After target practice, Nick and Damian went back on the ship. Damian headed to the bridge to set their course while Nick spent the rest of the day in the common room, where Fleith introduced Nick to his favorite movies, Bvanthian romcoms. Nick didn’t understand any of the jokes, but the plentiful slapstick was entertaining enough. For some reason there were a lot of cakes, and they tended to explode.
The next morning, Damian gathered the whole crew, minus Evech, who Fleith said was sleeping, in the bridge. Nick sat in one of the chairs along the wall.
“We entered Kreeth space this morning,” Damian said. “We’re running dark, passive scans only. They don’t usually patrol this far out in the system, so I think we’re still hidden.”
“Gri point three is far from civilized worlds,” RX-9 said. “The Marquesses of Gri rarely bother to patrol out here.”

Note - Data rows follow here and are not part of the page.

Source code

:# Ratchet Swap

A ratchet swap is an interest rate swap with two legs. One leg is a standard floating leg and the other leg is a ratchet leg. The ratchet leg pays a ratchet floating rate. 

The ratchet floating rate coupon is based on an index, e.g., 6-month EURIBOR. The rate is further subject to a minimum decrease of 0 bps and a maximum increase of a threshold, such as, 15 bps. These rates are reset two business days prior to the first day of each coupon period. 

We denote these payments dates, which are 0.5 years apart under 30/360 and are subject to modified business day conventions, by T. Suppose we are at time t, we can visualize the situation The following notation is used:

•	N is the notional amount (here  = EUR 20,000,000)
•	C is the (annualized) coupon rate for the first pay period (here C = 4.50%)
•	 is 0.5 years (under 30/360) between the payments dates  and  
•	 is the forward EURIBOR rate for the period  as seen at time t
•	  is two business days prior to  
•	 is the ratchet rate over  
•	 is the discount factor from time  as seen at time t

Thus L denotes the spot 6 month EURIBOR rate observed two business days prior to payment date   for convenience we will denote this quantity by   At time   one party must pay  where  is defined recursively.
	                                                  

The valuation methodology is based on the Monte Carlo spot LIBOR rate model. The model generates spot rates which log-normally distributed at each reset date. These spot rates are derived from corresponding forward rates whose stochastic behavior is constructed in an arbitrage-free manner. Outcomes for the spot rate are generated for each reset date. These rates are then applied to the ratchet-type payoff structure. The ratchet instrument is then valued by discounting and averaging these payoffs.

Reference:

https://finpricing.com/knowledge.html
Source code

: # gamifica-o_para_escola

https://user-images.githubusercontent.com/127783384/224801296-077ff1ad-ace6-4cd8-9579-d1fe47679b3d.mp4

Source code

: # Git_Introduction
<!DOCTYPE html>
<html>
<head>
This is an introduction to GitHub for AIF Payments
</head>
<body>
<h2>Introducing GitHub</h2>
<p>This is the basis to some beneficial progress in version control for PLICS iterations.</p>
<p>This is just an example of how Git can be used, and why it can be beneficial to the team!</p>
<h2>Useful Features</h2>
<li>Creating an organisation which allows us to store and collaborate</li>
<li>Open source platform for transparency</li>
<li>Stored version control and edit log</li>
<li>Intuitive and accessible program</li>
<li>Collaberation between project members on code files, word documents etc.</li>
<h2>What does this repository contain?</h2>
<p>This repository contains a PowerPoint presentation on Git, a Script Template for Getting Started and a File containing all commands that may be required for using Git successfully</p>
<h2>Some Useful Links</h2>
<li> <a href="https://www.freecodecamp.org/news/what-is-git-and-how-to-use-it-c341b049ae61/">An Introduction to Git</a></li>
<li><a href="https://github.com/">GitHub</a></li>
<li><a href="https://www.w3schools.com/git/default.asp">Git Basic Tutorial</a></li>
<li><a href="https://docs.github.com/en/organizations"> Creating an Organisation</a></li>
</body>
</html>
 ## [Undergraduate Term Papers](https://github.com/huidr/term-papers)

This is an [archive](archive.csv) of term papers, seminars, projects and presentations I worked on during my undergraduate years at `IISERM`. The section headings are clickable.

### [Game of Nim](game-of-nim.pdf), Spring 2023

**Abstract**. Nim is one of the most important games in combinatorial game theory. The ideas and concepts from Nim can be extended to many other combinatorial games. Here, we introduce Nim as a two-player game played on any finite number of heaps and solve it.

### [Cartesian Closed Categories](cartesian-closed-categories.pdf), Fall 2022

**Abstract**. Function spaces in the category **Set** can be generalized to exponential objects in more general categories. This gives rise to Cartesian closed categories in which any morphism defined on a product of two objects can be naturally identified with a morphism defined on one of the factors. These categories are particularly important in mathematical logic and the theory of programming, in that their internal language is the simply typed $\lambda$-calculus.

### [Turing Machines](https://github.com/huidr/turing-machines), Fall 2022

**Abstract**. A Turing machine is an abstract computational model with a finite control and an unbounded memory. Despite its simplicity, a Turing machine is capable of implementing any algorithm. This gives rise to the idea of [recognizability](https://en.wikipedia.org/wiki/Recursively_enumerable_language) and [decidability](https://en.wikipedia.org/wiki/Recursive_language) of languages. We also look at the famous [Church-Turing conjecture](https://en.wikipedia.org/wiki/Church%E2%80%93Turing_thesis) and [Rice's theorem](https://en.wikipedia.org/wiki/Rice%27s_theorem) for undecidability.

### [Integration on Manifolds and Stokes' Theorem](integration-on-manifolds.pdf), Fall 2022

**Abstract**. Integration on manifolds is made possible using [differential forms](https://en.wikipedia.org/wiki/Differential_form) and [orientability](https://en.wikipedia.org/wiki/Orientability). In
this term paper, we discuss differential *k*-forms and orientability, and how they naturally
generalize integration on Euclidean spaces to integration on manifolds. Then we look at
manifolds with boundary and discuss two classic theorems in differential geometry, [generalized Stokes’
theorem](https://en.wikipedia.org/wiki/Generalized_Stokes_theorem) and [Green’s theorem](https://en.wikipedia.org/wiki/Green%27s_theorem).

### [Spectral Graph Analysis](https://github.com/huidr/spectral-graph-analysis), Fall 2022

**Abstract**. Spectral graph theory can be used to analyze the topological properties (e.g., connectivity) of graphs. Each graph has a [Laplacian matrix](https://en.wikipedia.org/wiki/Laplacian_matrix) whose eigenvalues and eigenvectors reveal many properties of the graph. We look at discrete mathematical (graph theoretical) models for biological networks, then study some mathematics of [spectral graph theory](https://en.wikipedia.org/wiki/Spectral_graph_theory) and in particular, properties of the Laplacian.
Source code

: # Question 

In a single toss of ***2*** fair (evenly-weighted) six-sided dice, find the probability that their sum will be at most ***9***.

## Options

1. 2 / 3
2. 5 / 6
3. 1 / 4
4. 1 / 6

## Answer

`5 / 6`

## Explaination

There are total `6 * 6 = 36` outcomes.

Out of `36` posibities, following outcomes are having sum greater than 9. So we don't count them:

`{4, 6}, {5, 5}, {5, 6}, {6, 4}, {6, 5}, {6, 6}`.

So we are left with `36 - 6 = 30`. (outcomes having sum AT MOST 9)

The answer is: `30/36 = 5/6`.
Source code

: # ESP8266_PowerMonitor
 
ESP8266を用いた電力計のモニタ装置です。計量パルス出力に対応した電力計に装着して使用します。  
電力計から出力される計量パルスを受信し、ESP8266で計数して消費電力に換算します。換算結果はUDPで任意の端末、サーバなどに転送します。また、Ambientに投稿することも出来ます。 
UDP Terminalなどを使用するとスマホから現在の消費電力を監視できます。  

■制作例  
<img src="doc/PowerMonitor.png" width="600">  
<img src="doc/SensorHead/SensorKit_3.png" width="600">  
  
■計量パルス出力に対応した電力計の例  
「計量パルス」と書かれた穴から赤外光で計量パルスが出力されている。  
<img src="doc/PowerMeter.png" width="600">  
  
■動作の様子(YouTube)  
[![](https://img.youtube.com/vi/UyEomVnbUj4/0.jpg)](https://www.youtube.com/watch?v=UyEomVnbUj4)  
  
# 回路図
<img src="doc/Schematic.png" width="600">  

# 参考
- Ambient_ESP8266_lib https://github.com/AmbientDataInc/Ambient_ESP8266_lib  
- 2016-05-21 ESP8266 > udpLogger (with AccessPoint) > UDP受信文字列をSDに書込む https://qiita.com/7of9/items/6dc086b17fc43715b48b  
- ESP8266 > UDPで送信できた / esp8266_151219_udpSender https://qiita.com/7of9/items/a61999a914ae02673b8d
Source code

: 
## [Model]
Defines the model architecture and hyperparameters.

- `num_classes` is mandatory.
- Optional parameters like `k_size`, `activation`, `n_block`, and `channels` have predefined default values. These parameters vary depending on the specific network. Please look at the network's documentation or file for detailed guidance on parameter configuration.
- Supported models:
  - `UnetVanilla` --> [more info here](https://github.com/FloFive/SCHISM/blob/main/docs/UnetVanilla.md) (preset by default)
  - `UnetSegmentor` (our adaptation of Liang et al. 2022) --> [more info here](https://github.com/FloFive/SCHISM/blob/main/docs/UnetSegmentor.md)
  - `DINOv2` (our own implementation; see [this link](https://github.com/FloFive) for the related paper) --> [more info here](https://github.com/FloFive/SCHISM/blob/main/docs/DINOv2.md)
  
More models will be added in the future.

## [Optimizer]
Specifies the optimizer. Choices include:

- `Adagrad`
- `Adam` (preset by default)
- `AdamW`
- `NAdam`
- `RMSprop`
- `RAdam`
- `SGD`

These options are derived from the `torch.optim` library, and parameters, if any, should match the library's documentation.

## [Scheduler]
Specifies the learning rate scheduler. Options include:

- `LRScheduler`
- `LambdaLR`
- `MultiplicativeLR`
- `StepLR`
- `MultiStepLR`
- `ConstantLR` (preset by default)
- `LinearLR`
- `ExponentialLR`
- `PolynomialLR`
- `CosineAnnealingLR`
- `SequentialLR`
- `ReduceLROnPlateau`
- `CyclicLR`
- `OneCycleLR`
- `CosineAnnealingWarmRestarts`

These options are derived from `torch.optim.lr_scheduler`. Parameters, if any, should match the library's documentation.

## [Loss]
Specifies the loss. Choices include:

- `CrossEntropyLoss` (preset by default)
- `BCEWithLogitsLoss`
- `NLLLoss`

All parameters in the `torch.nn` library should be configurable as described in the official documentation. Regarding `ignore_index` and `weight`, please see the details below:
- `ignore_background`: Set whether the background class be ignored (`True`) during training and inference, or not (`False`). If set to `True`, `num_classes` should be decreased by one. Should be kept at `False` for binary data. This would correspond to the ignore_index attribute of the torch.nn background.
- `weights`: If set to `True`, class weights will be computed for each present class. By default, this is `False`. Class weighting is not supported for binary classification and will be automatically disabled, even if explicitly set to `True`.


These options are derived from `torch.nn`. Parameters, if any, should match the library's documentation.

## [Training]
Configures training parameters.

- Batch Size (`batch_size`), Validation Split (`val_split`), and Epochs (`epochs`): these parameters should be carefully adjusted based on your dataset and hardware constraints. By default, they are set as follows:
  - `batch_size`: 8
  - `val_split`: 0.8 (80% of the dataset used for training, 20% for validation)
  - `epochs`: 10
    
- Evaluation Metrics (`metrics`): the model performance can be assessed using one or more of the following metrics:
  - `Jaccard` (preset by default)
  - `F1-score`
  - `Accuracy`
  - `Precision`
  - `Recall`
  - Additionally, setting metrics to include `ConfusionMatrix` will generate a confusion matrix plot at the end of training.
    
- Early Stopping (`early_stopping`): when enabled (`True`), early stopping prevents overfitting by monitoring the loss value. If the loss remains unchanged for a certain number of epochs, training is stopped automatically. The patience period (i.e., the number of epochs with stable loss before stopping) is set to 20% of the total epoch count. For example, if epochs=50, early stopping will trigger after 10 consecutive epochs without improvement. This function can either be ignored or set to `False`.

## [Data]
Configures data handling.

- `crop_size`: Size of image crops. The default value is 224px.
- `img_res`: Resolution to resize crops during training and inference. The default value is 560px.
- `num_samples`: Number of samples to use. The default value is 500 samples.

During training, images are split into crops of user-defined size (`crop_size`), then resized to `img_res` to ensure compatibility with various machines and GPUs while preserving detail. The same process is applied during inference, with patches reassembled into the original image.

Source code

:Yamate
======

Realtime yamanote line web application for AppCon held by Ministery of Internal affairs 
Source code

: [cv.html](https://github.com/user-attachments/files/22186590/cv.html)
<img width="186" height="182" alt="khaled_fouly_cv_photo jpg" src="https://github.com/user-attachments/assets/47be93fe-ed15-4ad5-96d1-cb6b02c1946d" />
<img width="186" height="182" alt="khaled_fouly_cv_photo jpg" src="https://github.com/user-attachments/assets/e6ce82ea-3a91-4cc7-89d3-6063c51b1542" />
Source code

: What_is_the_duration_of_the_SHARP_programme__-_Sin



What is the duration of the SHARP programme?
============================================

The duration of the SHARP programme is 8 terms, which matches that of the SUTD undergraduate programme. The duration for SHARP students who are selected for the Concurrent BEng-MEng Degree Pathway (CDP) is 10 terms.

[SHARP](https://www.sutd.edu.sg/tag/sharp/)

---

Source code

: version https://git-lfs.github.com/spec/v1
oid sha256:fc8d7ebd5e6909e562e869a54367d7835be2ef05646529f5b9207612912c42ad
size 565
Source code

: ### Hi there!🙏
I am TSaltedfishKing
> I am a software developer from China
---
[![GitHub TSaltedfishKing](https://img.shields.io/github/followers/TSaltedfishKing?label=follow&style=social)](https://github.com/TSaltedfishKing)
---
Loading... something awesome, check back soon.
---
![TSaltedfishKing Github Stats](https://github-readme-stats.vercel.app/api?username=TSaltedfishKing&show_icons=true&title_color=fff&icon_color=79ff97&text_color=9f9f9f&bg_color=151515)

“Wait,” Fleith said, “Wasn’t the Gri system where…”
Damian nodded. “Yep.”
“Where what?” Nick asked. “What happened?”
“The Battle of Gri 2,” RX-9 said. “The turning point in the Kreeth Separation War, it paved the way for the emergence of the Kreeth Dominions as an entity independent from the Ishtani empire.”
“That’s hardly the most important part,” Fleith said, buzzing unhappily.
“What is the most important part?” Nick asked, getting impatient.
“See for yourself.” Damian tapped some buttons and the windows on the main screen were replaced by a singe camera view. Nick gasped.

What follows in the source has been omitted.